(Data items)
○ ○ ○ ○ ○ ○ ○
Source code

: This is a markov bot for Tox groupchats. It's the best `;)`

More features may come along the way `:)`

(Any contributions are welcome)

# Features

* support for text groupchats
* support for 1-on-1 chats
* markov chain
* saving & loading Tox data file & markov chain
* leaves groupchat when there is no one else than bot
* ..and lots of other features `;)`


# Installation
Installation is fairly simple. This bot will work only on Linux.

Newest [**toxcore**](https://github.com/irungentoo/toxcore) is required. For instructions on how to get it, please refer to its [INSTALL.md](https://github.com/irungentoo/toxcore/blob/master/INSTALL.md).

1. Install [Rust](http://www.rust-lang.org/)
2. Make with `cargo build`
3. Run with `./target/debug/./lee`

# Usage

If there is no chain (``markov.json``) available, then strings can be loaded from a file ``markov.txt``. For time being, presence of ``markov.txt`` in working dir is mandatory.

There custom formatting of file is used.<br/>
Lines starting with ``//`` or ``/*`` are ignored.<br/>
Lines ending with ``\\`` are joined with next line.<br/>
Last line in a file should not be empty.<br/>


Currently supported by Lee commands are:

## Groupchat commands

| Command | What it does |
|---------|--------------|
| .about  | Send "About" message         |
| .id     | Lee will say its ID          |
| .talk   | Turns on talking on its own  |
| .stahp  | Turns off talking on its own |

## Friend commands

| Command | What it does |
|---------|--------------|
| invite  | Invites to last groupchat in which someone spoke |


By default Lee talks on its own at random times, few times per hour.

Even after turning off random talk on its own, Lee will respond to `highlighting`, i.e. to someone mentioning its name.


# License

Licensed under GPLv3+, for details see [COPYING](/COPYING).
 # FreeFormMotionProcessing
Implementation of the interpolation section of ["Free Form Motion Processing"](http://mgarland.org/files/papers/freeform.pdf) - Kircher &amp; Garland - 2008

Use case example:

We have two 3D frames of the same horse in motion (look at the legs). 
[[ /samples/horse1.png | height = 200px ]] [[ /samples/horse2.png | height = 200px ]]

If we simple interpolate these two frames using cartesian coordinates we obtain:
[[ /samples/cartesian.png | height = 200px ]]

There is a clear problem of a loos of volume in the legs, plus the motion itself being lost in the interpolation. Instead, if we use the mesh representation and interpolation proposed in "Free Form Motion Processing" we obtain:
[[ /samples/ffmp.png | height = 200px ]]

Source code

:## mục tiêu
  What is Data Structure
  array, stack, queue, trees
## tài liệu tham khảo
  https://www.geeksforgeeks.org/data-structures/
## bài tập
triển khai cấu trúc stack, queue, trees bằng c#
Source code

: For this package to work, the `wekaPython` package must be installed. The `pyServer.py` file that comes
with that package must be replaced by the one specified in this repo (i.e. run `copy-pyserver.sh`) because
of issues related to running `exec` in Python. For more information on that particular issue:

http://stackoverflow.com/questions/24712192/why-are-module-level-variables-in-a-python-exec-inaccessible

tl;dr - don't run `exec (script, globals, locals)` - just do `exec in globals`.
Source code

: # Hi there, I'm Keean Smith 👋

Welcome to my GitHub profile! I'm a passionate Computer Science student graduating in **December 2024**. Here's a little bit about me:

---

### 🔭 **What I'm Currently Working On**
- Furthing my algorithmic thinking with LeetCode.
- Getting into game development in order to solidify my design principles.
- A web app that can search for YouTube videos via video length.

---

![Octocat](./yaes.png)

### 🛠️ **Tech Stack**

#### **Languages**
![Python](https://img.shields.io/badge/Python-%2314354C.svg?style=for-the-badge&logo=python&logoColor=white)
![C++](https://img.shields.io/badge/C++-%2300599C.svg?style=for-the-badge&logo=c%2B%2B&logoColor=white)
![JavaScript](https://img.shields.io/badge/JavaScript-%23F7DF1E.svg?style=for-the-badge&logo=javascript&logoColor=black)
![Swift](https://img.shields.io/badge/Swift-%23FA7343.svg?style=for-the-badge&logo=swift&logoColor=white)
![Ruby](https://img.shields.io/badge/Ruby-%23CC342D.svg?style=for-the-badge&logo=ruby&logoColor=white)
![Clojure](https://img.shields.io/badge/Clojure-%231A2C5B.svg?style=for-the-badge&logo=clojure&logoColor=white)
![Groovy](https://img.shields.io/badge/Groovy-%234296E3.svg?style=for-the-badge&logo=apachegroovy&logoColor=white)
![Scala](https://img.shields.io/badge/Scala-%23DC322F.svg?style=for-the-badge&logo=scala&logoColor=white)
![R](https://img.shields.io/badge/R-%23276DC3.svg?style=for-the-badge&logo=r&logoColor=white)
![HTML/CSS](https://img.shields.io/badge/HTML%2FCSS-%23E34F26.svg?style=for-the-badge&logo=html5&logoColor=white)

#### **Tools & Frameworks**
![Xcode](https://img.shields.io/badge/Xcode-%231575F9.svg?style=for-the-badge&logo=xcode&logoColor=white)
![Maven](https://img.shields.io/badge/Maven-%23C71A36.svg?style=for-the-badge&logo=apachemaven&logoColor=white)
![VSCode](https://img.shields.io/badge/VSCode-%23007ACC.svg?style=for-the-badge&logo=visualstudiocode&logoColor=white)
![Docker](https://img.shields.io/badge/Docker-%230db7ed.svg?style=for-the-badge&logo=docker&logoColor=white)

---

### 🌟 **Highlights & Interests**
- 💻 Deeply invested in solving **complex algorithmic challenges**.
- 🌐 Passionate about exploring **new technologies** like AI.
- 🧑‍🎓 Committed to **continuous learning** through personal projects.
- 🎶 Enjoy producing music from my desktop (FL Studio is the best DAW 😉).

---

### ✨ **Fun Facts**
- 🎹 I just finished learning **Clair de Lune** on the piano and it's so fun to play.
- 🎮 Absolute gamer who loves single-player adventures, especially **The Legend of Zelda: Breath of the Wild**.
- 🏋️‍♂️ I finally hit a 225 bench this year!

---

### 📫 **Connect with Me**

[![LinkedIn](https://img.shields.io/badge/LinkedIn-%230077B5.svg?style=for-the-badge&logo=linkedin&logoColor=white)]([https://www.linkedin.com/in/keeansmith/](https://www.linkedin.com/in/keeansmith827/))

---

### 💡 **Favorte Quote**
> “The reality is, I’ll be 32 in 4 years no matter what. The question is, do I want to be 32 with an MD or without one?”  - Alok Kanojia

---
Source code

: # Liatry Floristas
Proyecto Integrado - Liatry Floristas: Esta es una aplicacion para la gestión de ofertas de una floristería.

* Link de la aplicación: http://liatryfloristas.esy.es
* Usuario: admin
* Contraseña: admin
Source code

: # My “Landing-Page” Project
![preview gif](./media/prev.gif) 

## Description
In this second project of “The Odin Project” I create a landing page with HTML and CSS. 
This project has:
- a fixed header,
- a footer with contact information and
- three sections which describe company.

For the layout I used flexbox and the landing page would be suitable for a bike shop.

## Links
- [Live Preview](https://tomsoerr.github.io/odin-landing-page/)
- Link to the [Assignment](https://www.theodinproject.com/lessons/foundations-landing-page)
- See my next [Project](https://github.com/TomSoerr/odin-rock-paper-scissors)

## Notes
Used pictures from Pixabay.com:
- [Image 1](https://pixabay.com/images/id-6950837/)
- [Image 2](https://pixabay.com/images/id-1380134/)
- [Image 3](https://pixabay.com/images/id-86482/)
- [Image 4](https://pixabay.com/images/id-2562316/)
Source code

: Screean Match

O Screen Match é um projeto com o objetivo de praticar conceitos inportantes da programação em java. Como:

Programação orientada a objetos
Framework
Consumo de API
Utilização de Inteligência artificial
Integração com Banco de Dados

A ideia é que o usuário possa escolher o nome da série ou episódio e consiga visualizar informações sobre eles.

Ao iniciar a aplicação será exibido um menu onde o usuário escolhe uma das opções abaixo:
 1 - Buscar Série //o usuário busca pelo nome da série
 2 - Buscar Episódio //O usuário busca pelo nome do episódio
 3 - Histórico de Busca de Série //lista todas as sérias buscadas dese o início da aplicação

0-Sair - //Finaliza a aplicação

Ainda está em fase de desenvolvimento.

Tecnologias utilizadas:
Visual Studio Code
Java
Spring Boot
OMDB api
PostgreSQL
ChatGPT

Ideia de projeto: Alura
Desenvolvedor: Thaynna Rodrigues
○ ○ ○ ○ ○ ○ ○
- What this task involves: Of the entries listed above, reproduce only the lines starting at the line containing "#### **Languages**" and ending at the line containing "- 🧑‍🎓 Committed". Include both, exactly as they stand.

- Answer box:
#### **Languages**
![Python](https://img.shields.io/badge/Python-%2314354C.svg?style=for-the-badge&logo=python&logoColor=white)
![C++](https://img.shields.io/badge/C++-%2300599C.svg?style=for-the-badge&logo=c%2B%2B&logoColor=white)
![JavaScript](https://img.shields.io/badge/JavaScript-%23F7DF1E.svg?style=for-the-badge&logo=javascript&logoColor=black)
![Swift](https://img.shields.io/badge/Swift-%23FA7343.svg?style=for-the-badge&logo=swift&logoColor=white)
![Ruby](https://img.shields.io/badge/Ruby-%23CC342D.svg?style=for-the-badge&logo=ruby&logoColor=white)
![Clojure](https://img.shields.io/badge/Clojure-%231A2C5B.svg?style=for-the-badge&logo=clojure&logoColor=white)
![Groovy](https://img.shields.io/badge/Groovy-%234296E3.svg?style=for-the-badge&logo=apachegroovy&logoColor=white)
![Scala](https://img.shields.io/badge/Scala-%23DC322F.svg?style=for-the-badge&logo=scala&logoColor=white)
![R](https://img.shields.io/badge/R-%23276DC3.svg?style=for-the-badge&logo=r&logoColor=white)
![HTML/CSS](https://img.shields.io/badge/HTML%2FCSS-%23E34F26.svg?style=for-the-badge&logo=html5&logoColor=white)

#### **Tools & Frameworks**
![Xcode](https://img.shields.io/badge/Xcode-%231575F9.svg?style=for-the-badge&logo=xcode&logoColor=white)
![Maven](https://img.shields.io/badge/Maven-%23C71A36.svg?style=for-the-badge&logo=apachemaven&logoColor=white)
![VSCode](https://img.shields.io/badge/VSCode-%23007ACC.svg?style=for-the-badge&logo=visualstudiocode&logoColor=white)
![Docker](https://img.shields.io/badge/Docker-%230db7ed.svg?style=for-the-badge&logo=docker&logoColor=white)

---

### 🌟 **Highlights & Interests**
- 💻 Deeply invested in solving **complex algorithmic challenges**.
- 🌐 Passionate about exploring **new technologies** like AI.
- 🧑‍🎓 Committed to **continuous learning** through personal projects.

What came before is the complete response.